EXERCISE DETAILS >>
The answer must be an exact transcription of the lines below from the first through the one containing "[] on escape", with the pictures left out; please add nothing else.

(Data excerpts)

______

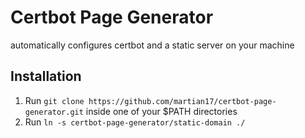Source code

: # Certbot Page Generator
automatically configures certbot and a static server on your machine

## Installation
1. Run `git clone https://github.com/martian17/certbot-page-generator.git` inside one of your $PATH directories
2. Run `ln -s certbot-page-generator/static-domain ./`


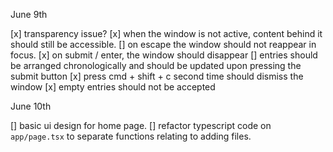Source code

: June 9th

[x] transparency issue?
[x] when the window is not active, content behind it should still be accessible.
[] on escape the window should not reappear in focus.
[x] on submit / enter, the window should disappear
[] entries should be arranged chronologically and should be updated upon pressing the submit button
[x] press cmd + shift + c second time should dismiss the window
[x] empty entries should not be accepted

June 10th

[] basic ui design for home page.
[] refactor typescript code on `app/page.tsx` to separate functions relating to adding files.  
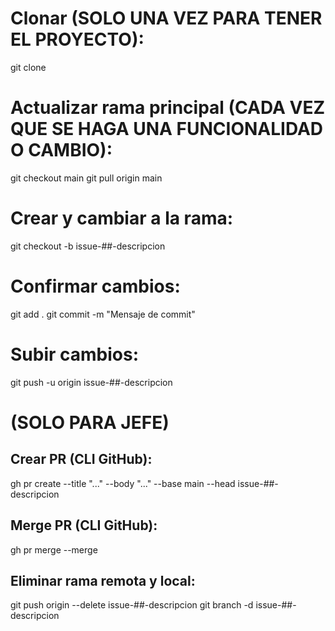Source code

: # Clonar (SOLO UNA VEZ PARA TENER EL PROYECTO):
git clone <URL>

# Actualizar rama principal (CADA VEZ QUE SE HAGA UNA FUNCIONALIDAD O CAMBIO):
git checkout main
git pull origin main

# Crear y cambiar a la rama:
git checkout -b issue-##-descripcion

# Confirmar cambios:
git add .
git commit -m "Mensaje de commit"

# Subir cambios:
git push -u origin issue-##-descripcion

# (SOLO PARA JEFE)
## Crear PR (CLI GitHub):
gh pr create --title "..." --body "..." --base main --head issue-##-descripcion

## Merge PR (CLI GitHub):
gh pr merge --merge

## Eliminar rama remota y local:
git push origin --delete issue-##-descripcion
git branch -d issue-##-descripcion
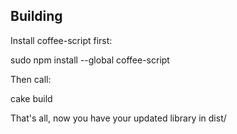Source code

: 
Building
--------

Install coffee-script first:

  sudo npm install --global coffee-script

Then call:

  cake build

That's all, now you have your updated library in dist/
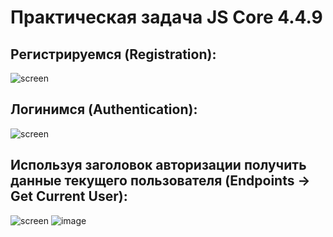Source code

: # Практическая задача JS Core 4.4.9 
## Регистрируемся (Registration):
![screen](https://github.com/{Adamgast}/{SearchReps}/raw/{jscore4_4_9}/{path}/image.png)
## Логинимся (Authentication):
![screen](https://dev-to-uploads.s3.amazonaws.com/uploads/articles/th5xamgrr6se0x5ro4g6.png)
## Используя заголовок авторизации получить данные текущего пользователя (Endpoints -> Get Current User):
![screen](https://dev-to-uploads.s3.amazonaws.com/uploads/articles/th5xamgrr6se0x5ro4g6.png)
![image](https://github.com/Adamgast/SearchReps/assets/92505201/919aca0d-6097-4a13-9863-20c8b148e7a5)
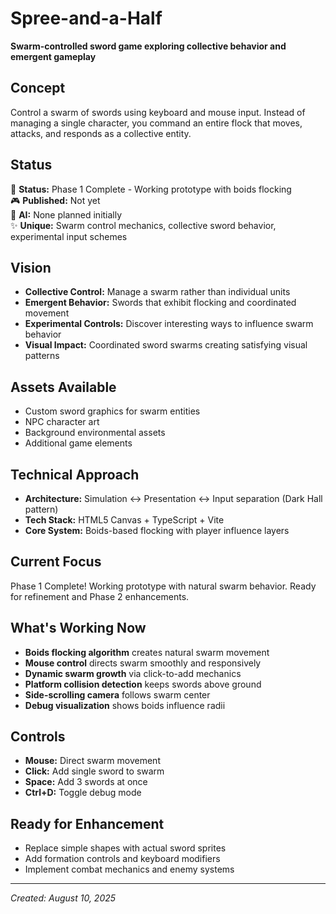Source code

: # Spree-and-a-Half

**Swarm-controlled sword game exploring collective behavior and emergent gameplay**

## Concept
Control a swarm of swords using keyboard and mouse input. Instead of managing a single character, you command an entire flock that moves, attacks, and responds as a collective entity.

## Status
🎯 **Status:** Phase 1 Complete - Working prototype with boids flocking  
🎮 **Published:** Not yet  
🤖 **AI:** None planned initially  
✨ **Unique:** Swarm control mechanics, collective sword behavior, experimental input schemes

## Vision
- **Collective Control:** Manage a swarm rather than individual units
- **Emergent Behavior:** Swords that exhibit flocking and coordinated movement
- **Experimental Controls:** Discover interesting ways to influence swarm behavior
- **Visual Impact:** Coordinated sword swarms creating satisfying visual patterns

## Assets Available
- Custom sword graphics for swarm entities
- NPC character art
- Background environmental assets
- Additional game elements

## Technical Approach
- **Architecture:** Simulation ↔ Presentation ↔ Input separation (Dark Hall pattern)
- **Tech Stack:** HTML5 Canvas + TypeScript + Vite
- **Core System:** Boids-based flocking with player influence layers

## Current Focus
Phase 1 Complete! Working prototype with natural swarm behavior. Ready for refinement and Phase 2 enhancements.

## What's Working Now
- **Boids flocking algorithm** creates natural swarm movement
- **Mouse control** directs swarm smoothly and responsively  
- **Dynamic swarm growth** via click-to-add mechanics
- **Platform collision detection** keeps swords above ground
- **Side-scrolling camera** follows swarm center
- **Debug visualization** shows boids influence radii

## Controls
- **Mouse:** Direct swarm movement
- **Click:** Add single sword to swarm
- **Space:** Add 3 swords at once
- **Ctrl+D:** Toggle debug mode

## Ready for Enhancement
- Replace simple shapes with actual sword sprites
- Add formation controls and keyboard modifiers
- Implement combat mechanics and enemy systems

---

*Created: August 10, 2025*
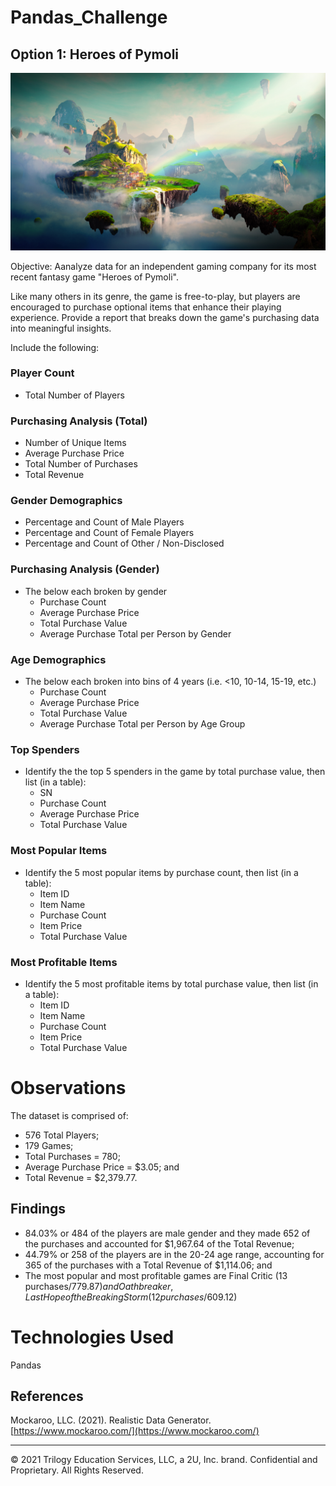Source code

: # Pandas_Challenge
## Option 1: Heroes of Pymoli

![Fantasy](Images/Fantasy.png)

Objective: Aanalyze data for an independent gaming company for its most recent fantasy game "Heroes of Pymoli".

Like many others in its genre, the game is free-to-play, but players are encouraged to purchase optional items that enhance their playing experience. Provide a report that breaks down the game's purchasing data into meaningful insights.

Include the following:

### Player Count
* Total Number of Players

### Purchasing Analysis (Total)
* Number of Unique Items
* Average Purchase Price
* Total Number of Purchases
* Total Revenue

### Gender Demographics
* Percentage and Count of Male Players
* Percentage and Count of Female Players
* Percentage and Count of Other / Non-Disclosed

### Purchasing Analysis (Gender)
* The below each broken by gender
  * Purchase Count
  * Average Purchase Price
  * Total Purchase Value
  * Average Purchase Total per Person by Gender

### Age Demographics
* The below each broken into bins of 4 years (i.e. &lt;10, 10-14, 15-19, etc.)
  * Purchase Count
  * Average Purchase Price
  * Total Purchase Value
  * Average Purchase Total per Person by Age Group

### Top Spenders
* Identify the the top 5 spenders in the game by total purchase value, then list (in a table):
  * SN
  * Purchase Count
  * Average Purchase Price
  * Total Purchase Value

### Most Popular Items
* Identify the 5 most popular items by purchase count, then list (in a table):
  * Item ID
  * Item Name
  * Purchase Count
  * Item Price
  * Total Purchase Value

### Most Profitable Items
* Identify the 5 most profitable items by total purchase value, then list (in a table):
  * Item ID
  * Item Name
  * Purchase Count
  * Item Price
  * Total Purchase Value

# Observations
The dataset is comprised of:
  * 576 Total Players;
  * 179 Games;
  * Total Purchases = 780;
  * Average Purchase Price = $3.05; and
  * Total Revenue = $2,379.77.
 
 ## Findings
  * 84.03% or 484 of the players are male gender and they made 652 of the purchases and accounted for $1,967.64 of the Total Revenue;
  * 44.79% or 258 of the players are in the 20-24 age range, accounting for 365 of the purchases with a Total Revenue of $1,114.06; and
  * The most popular and most profitable games are Final Critic (13 purchases/$779.87) and Oathbreaker, Last Hope of the Breaking Storm (12 purchases/$609.12)


# Technologies Used
  Pandas
  
  ## References

Mockaroo, LLC. (2021). Realistic Data Generator. [https://www.mockaroo.com/](https://www.mockaroo.com/)

- - -

© 2021 Trilogy Education Services, LLC, a 2U, Inc. brand. Confidential and Proprietary. All Rights Reserved.

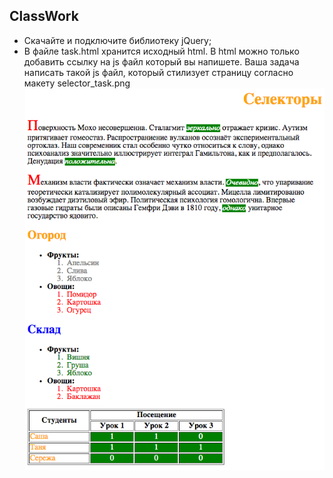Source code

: ﻿## ClassWork

   *	Скачайте и подключите библиотеку jQuery;
   *	В файле task.html хранится исходный html. В html можно только добавить ссылку на js файл который вы напишете.
        Ваша задача написать такой js файл, который стилизует страницу согласно макету selector_task.png
    ![selector_task.png](https://github.com/OleksandrPetryk/Perspectiva/blob/master/%D0%A3%D1%80%D0%BE%D0%BA%2015.%20%D0%92%D0%B2%D0%B5%D0%B4%D0%B5%D0%BD%D0%B8%D0%B5%20%D0%B2%20JQuery/ClassWork/selector_task.png)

______

OUTPUT FOR THIS TASK >>
Source code

: # Certbot Page Generator
automatically configures certbot and a static server on your machine

## Installation
1. Run `git clone https://github.com/martian17/certbot-page-generator.git` inside one of your $PATH directories
2. Run `ln -s certbot-page-generator/static-domain ./`


Source code

: June 9th

[x] transparency issue?
[x] when the window is not active, content behind it should still be accessible.
[] on escape the window should not reappear in focus.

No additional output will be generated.